◆ **How to complete this task**
When you reach the line containing "Builder - Module" in the entries below, begin reproducing lines exactly, and stop once the line containing "## Babel Plugins and Presets" is done.

==== Study material ====

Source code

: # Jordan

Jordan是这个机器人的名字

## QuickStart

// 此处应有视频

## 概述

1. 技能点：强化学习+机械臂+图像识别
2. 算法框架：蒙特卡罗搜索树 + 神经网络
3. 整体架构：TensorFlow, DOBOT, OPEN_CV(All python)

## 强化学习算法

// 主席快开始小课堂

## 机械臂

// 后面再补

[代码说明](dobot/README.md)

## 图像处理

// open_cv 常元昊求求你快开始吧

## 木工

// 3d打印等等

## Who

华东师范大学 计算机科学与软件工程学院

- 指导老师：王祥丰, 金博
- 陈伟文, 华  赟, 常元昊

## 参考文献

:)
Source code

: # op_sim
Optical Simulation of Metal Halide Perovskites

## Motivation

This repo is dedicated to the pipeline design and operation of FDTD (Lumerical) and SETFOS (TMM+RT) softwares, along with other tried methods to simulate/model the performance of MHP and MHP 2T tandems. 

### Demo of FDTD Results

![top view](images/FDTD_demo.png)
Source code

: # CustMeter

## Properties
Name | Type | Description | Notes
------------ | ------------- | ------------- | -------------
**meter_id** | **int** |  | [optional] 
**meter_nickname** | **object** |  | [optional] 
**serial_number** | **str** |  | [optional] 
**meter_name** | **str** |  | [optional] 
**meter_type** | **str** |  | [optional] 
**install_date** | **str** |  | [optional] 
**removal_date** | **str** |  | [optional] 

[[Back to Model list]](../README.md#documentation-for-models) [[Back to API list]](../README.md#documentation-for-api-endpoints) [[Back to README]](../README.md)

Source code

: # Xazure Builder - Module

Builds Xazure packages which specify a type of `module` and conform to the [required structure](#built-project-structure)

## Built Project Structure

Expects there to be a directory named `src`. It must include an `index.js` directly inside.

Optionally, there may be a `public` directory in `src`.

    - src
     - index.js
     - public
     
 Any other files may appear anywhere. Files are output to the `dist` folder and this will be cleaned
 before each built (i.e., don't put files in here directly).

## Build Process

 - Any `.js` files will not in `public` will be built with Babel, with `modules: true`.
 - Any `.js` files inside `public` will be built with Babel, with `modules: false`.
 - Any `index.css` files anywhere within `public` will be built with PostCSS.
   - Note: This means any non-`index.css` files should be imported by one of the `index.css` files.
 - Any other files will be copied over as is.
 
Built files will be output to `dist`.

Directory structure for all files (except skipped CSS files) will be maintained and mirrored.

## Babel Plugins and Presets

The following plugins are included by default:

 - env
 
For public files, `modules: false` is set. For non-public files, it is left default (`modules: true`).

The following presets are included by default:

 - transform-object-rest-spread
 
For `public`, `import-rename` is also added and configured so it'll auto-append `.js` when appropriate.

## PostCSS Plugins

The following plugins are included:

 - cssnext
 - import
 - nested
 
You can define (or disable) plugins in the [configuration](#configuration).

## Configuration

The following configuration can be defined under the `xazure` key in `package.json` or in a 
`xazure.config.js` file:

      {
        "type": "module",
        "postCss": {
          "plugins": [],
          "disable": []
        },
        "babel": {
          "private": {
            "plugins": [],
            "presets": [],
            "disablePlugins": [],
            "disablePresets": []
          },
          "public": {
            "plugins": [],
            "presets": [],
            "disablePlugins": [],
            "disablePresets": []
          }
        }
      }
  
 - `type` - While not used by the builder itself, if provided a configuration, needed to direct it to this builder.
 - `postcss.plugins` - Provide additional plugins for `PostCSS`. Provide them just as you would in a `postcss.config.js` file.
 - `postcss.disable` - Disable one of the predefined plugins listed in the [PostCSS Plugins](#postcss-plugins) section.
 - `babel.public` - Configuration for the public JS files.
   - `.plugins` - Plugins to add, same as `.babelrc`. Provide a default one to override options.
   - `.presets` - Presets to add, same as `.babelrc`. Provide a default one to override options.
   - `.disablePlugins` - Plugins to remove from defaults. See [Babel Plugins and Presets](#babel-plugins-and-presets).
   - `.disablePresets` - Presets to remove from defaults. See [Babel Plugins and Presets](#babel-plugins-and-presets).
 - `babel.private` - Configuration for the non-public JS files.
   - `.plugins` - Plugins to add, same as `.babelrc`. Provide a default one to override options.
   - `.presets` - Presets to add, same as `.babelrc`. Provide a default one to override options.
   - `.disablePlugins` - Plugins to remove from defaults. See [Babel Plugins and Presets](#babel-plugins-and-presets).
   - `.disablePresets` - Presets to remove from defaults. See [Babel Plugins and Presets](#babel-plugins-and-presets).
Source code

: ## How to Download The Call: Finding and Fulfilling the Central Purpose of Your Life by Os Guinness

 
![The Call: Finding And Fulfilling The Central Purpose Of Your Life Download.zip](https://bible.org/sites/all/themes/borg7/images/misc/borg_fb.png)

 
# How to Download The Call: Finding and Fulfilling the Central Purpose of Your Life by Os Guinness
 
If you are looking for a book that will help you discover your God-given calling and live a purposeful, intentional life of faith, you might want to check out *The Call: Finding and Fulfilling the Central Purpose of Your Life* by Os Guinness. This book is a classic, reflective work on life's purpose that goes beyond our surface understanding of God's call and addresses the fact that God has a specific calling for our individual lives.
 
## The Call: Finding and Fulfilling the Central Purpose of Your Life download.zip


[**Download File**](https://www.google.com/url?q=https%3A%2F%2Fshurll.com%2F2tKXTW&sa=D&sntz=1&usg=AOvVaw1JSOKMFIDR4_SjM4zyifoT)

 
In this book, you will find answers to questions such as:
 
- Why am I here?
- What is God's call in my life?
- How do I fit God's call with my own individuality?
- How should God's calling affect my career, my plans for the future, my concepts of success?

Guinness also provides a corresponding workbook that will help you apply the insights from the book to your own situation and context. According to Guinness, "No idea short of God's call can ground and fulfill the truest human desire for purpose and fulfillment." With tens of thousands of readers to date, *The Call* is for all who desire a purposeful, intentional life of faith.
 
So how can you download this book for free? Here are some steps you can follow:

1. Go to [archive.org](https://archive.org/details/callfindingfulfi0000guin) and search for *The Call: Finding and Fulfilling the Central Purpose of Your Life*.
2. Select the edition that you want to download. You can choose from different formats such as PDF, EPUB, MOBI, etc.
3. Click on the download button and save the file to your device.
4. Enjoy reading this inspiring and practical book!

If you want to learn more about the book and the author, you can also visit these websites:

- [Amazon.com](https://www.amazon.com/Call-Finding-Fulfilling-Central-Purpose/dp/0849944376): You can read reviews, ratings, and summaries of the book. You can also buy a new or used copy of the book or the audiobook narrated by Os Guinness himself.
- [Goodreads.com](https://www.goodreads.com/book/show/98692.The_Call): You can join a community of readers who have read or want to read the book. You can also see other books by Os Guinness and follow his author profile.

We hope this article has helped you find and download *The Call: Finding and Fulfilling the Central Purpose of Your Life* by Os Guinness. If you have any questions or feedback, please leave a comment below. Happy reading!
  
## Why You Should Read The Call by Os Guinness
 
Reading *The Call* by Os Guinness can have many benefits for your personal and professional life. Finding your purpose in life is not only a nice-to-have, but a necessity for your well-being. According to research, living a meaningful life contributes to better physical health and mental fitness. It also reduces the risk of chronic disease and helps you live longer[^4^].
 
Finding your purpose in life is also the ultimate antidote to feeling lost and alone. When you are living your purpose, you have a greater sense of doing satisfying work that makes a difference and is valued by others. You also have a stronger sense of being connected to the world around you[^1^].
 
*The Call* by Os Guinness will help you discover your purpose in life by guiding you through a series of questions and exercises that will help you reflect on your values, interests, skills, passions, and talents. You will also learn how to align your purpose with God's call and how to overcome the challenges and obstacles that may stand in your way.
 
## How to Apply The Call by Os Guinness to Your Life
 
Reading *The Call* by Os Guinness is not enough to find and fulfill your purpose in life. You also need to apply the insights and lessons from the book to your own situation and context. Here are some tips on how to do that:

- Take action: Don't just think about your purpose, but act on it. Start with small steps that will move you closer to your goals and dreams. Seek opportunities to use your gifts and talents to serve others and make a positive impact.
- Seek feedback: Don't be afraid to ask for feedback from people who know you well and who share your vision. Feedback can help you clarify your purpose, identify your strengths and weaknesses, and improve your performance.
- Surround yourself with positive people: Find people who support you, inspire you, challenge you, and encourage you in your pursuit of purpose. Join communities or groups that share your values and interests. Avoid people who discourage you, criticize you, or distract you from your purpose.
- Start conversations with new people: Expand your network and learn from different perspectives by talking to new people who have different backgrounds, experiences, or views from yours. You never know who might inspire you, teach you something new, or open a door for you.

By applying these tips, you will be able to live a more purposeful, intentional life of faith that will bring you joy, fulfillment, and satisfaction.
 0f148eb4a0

====

◆ **Solution to this problem**
: # Xazure Builder - Module

Builds Xazure packages which specify a type of `module` and conform to the [required structure](#built-project-structure)

## Built Project Structure

Expects there to be a directory named `src`. It must include an `index.js` directly inside.

Optionally, there may be a `public` directory in `src`.

    - src
     - index.js
     - public
     
 Any other files may appear anywhere. Files are output to the `dist` folder and this will be cleaned
 before each built (i.e., don't put files in here directly).

## Build Process

 - Any `.js` files will not in `public` will be built with Babel, with `modules: true`.
 - Any `.js` files inside `public` will be built with Babel, with `modules: false`.
 - Any `index.css` files anywhere within `public` will be built with PostCSS.
   - Note: This means any non-`index.css` files should be imported by one of the `index.css` files.
 - Any other files will be copied over as is.
 
Built files will be output to `dist`.

Directory structure for all files (except skipped CSS files) will be maintained and mirrored.

## Babel Plugins and Presets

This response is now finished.